The new question-of-the-week is:

What are the best ways you have used art in lessons?

Art is used in my classes and not just in the art room. There are lots of different ways that teachers incorporate it.

This series will explore some of those instructional strategies.

Today, Wendi Pillars, Keisha Rembert, Delia M. Cruz-Fernández, and Irina McGrath, Ph.D., offer their suggestions. Wendi, Keisha, and Delia were also guests on my 10-minute BAM! Radio Show. You can also find a list of, and links to, previous shows here.

You might also be interested in a previous post appearing in this blog, The Role Of Arts Education In Schools and many more resources here.

Art Can Be a ‘Bridge’

Wendi Pillars, a national-board-certified teacher, has used art in many forms in multiple content areas for more than two decades. She is the author of two books: Visual Notetaking for Educators, and more recently, Visual Impact! Transform Communication in Your Boardroom, Classroom, or Living Room. Find her on twitter @wendi322:

You’ve all seen it. You give instructions or present information to your students and swear up and down it was So. Clear. Surely everyone understood it because you explained it so well; undoubtedly, any assessment will prove this!

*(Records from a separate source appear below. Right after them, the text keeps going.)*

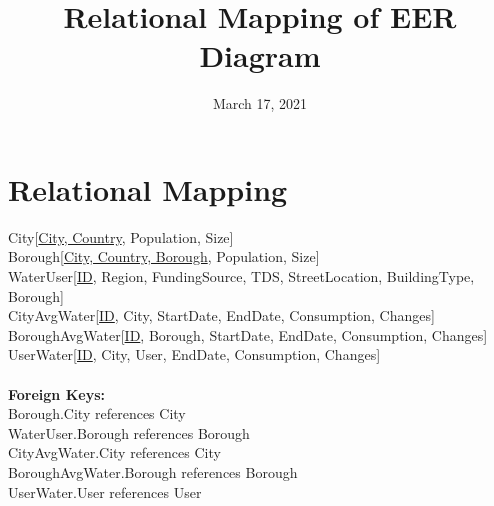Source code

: \documentclass{article}
\title{Relational Mapping of EER Diagram}
\date{March 17, 2021}
\begin{document}
\maketitle


\section{Relational Mapping}
City[\underline{City, Country}, Population, Size] \\
Borough[\underline{City, Country, Borough}, Population, Size] \\
WaterUser[\underline{ID}, Region, FundingSource, TDS, StreetLocation, BuildingType, Borough] \\
CityAvgWater[\underline{ID}, City, StartDate, EndDate, Consumption, Changes] \\
BoroughAvgWater[\underline{ID}, Borough, StartDate, EndDate, Consumption, Changes] \\
UserWater[\underline{ID}, City, User, EndDate, Consumption, Changes] \\~\\
\textbf{Foreign Keys:} \\
Borough.City references City \\
WaterUser.Borough references Borough \\
CityAvgWater.City references City \\
BoroughAvgWater.Borough references Borough \\
UserWater.User references User
\end{document}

Alas. If only it were that simple.

Everyone thinks so differently, envisions words and information uniquely, and interprets information based on their own experiences and contexts. It’s what makes life beautiful and interesting and serves as the basis for my use of art in class, whether creating, analyzing, or simply admiring.

Allowing our learners to reveal, enhance, and express their understanding in myriad ways brings learning to life. It’s important to remember that art is more than “drawing pictures”; at its core, all art is a powerful thinking and feeling process. Producing and consuming photos, music, visual art, poetry, sculptures, videos, visual notes, role plays, and more, provides a richer focal point for learners. Art in all of its forms provokes questions and curiosity and readily serves as a model for much of the academic thinking we aim for students to embrace.

Art can serve as a model for claim and evidence: “What do you think caused this? What was the effect of this (either the content or the process of the art)? What makes you say that? How do you know? What was the artist’s purpose? Who was the intended audience? ...” These thinking skills can then be transferred to more traditional text, but now students have an anchor.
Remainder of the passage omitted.